What is needed ::
Every line below that has the string "property" needs to be copied.

Exercise inputs ::
********************

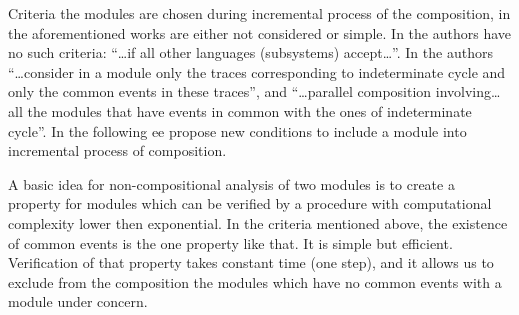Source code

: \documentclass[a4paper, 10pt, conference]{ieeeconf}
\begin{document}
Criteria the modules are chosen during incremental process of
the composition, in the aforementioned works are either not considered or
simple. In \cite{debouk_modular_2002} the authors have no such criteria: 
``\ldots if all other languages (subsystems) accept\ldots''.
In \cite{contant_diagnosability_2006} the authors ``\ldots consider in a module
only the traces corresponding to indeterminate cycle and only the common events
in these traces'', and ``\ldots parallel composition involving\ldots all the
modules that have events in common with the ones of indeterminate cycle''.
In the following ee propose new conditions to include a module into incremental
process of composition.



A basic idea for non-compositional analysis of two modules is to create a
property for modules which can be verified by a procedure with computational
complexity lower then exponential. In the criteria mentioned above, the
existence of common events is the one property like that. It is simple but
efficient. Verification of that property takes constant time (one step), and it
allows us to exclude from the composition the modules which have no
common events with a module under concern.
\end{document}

********************

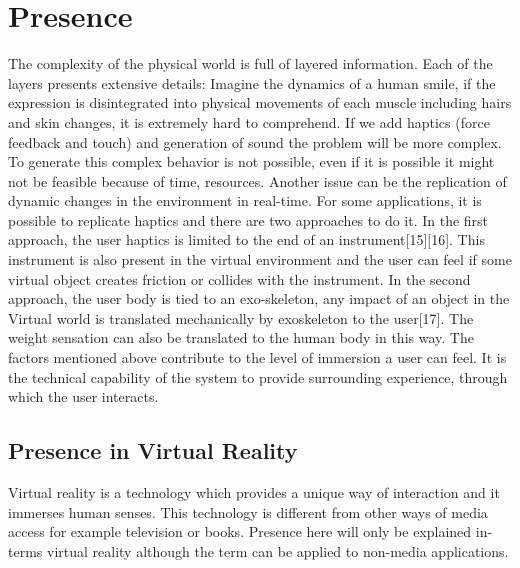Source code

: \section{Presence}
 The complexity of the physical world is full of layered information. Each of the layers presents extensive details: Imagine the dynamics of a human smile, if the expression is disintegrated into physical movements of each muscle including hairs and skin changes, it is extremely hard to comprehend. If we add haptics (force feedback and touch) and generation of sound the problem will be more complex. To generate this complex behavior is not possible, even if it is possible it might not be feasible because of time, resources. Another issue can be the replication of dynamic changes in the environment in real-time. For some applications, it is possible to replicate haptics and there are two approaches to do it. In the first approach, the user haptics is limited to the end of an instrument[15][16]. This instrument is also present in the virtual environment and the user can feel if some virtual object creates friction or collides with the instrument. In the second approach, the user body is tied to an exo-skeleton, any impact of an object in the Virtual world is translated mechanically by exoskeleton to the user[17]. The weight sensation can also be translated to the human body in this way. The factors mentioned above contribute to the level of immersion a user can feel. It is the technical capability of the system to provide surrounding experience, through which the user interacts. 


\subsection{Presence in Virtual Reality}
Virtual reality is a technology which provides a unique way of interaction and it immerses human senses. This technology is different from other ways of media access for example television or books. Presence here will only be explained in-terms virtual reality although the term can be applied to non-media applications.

********************

Answer to this problem ::
property for modules which can be verified by a procedure with computational
existence of common events is the one property like that. It is simple but
efficient. Verification of that property takes constant time (one step), and it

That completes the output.